Five Songs, 6/30/2017
Hooray, I made it the whole month without missing a day! Another meaningless milestone! Music!
Conlon Nancarrow, "Study No. 45a"
This is a pretty jaunty piece that still manages to sound really otherworldly, thanks to the alien nature of the playing. In some ways, Nancarrow presaged electronic composition, of using a tool to create music that otherwise couldn't exist if it had to be created by human hands.
The VSS, "Effigy"
This was from a blind grab bag from Hydra Head records, and I'll be honest, I think this is the first time I'm hearing this. Well, snap impression: in some ways, it goes pretty well with the Nancarrow piece above. Maybe I'll listen to the rest after these five songs are over.

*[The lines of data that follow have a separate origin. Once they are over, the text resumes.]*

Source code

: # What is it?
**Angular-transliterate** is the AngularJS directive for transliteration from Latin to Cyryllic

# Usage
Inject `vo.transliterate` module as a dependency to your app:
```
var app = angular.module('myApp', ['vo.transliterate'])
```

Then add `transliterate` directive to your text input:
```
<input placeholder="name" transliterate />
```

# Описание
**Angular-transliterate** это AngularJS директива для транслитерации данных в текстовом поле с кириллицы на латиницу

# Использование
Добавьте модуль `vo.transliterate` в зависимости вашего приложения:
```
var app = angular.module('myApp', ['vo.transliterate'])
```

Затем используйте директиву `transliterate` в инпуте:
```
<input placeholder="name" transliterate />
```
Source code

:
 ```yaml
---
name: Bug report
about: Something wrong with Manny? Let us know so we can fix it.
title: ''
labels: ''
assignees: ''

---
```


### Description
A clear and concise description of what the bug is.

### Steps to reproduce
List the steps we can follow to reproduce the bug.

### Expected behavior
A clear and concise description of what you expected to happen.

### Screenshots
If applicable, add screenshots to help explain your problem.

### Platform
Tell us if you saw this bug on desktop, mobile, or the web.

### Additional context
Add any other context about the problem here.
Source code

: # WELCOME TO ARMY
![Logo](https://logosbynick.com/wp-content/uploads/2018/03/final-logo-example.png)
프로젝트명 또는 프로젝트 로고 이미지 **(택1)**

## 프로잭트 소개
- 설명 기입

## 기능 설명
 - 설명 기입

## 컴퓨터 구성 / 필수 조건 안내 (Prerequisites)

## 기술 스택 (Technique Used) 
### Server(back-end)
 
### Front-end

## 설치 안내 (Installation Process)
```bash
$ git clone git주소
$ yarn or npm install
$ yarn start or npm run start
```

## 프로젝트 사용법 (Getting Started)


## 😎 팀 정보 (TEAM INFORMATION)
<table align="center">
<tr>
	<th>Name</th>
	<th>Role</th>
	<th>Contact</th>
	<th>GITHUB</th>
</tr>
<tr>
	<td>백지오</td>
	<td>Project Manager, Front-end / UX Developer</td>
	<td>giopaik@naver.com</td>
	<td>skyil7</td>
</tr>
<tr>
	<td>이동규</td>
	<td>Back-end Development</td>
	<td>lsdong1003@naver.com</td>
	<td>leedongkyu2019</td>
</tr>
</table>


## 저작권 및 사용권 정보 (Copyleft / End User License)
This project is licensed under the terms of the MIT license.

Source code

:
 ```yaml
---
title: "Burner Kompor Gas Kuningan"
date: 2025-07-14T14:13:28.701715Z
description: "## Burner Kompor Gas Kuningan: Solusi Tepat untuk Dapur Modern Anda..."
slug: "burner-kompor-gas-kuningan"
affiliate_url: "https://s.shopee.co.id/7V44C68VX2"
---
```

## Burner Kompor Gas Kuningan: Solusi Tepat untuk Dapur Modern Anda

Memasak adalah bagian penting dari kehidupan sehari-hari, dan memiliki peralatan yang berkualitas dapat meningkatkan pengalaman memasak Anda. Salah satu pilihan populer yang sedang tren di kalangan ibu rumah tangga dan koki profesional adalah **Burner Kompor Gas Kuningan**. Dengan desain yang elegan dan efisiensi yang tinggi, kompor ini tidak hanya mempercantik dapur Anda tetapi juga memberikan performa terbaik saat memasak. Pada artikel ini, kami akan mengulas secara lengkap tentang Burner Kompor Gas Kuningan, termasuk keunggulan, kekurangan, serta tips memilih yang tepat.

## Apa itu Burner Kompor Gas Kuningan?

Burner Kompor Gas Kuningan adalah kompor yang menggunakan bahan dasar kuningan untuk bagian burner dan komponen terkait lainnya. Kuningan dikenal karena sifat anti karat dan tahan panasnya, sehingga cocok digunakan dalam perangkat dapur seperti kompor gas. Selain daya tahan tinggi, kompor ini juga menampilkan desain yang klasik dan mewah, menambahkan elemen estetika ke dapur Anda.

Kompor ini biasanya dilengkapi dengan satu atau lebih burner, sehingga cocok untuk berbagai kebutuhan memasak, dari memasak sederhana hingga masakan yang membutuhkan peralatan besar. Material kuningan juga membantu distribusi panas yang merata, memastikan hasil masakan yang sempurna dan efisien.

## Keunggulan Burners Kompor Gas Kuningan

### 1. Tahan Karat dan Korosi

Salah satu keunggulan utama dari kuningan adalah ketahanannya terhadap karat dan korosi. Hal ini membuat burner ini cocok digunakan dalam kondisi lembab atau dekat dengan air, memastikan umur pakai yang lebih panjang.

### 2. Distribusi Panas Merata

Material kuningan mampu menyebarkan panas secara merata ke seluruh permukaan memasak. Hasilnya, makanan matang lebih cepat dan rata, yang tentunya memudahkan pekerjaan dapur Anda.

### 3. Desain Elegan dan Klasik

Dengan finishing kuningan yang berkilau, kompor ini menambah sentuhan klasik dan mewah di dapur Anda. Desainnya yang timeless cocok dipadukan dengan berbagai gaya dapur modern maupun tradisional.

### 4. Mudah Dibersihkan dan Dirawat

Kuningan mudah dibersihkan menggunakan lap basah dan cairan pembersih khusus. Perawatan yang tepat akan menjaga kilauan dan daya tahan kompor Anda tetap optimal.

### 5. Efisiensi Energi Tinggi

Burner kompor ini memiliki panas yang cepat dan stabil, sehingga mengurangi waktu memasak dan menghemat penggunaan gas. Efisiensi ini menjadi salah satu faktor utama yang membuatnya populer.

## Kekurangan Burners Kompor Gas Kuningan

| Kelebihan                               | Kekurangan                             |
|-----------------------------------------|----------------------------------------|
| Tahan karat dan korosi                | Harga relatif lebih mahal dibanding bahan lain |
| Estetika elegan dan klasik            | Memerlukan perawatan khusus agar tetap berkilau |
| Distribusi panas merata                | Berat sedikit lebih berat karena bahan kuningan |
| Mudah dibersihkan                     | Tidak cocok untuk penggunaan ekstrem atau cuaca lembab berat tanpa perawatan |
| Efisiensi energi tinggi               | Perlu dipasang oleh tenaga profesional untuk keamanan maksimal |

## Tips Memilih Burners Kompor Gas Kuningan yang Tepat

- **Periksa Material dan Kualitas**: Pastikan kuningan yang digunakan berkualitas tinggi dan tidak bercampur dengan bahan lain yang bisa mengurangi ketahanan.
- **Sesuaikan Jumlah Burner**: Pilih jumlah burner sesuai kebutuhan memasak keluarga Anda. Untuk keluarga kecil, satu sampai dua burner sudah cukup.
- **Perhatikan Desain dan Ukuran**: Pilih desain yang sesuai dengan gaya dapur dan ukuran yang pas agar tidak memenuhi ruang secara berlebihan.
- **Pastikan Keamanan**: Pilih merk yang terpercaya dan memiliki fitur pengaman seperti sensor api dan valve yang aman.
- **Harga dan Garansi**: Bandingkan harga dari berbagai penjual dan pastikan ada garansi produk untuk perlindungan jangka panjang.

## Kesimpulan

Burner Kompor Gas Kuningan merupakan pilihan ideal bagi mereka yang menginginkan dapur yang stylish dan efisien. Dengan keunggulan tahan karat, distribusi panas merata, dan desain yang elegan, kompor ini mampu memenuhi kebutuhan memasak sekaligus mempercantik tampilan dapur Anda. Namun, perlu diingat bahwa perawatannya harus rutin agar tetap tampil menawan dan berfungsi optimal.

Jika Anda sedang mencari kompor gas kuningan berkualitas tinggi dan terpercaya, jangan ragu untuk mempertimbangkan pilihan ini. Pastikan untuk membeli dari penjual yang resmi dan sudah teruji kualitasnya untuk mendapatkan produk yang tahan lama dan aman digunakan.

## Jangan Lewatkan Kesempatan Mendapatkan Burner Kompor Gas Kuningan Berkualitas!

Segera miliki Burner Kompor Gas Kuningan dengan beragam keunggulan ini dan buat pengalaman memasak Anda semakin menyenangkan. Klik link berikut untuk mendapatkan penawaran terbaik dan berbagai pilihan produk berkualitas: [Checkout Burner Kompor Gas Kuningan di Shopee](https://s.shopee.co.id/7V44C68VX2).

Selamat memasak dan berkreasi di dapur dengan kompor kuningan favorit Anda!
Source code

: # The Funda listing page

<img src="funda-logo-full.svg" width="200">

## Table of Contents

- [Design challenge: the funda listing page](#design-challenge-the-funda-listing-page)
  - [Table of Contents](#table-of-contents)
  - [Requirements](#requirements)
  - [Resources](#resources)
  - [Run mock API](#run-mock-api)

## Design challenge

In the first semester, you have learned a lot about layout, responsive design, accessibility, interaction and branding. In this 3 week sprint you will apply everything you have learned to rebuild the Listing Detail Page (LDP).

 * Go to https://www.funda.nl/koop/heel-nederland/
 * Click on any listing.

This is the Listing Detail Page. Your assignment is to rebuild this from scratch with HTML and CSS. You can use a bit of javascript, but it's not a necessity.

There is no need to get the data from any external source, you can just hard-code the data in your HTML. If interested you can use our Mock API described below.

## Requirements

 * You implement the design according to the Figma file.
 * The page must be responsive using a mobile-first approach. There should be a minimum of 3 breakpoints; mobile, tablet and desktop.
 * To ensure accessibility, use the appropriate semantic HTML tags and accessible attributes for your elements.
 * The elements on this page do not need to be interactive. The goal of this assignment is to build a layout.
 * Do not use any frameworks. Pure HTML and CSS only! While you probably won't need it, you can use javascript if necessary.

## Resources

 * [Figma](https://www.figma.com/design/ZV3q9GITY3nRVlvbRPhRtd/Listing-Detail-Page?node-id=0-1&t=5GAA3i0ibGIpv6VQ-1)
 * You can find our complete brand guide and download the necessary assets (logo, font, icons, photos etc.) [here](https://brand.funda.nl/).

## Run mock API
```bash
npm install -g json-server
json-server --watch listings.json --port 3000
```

Metallica took heavy metal and married it to hardcore punk, giving us thrash metal. Essentially, this album (Kill 'Em All) is the genre's founding document, and many bands spent a lot of time trying to recreate the aggression and speed shown here. Metallica themselves would move past it pretty quickly with much more complex songs on the next couple albums, but that didn't really stop bands from still trying to copy this album. It's one of the most influential metal albums ever made.
The Microphones, "My Warm Blood"
Nine minute songs are usually either great or terrible. You don't usually get an OK nine minute song. This, of course, isn't actually a nine minute song. It's a two minute song followed by seven minutes of barely anything. That puts this song firmly in the "terrible" camp, unless you skip the track after those two minutes. As this was the end of the album, I would just stop playing it once I hit that point.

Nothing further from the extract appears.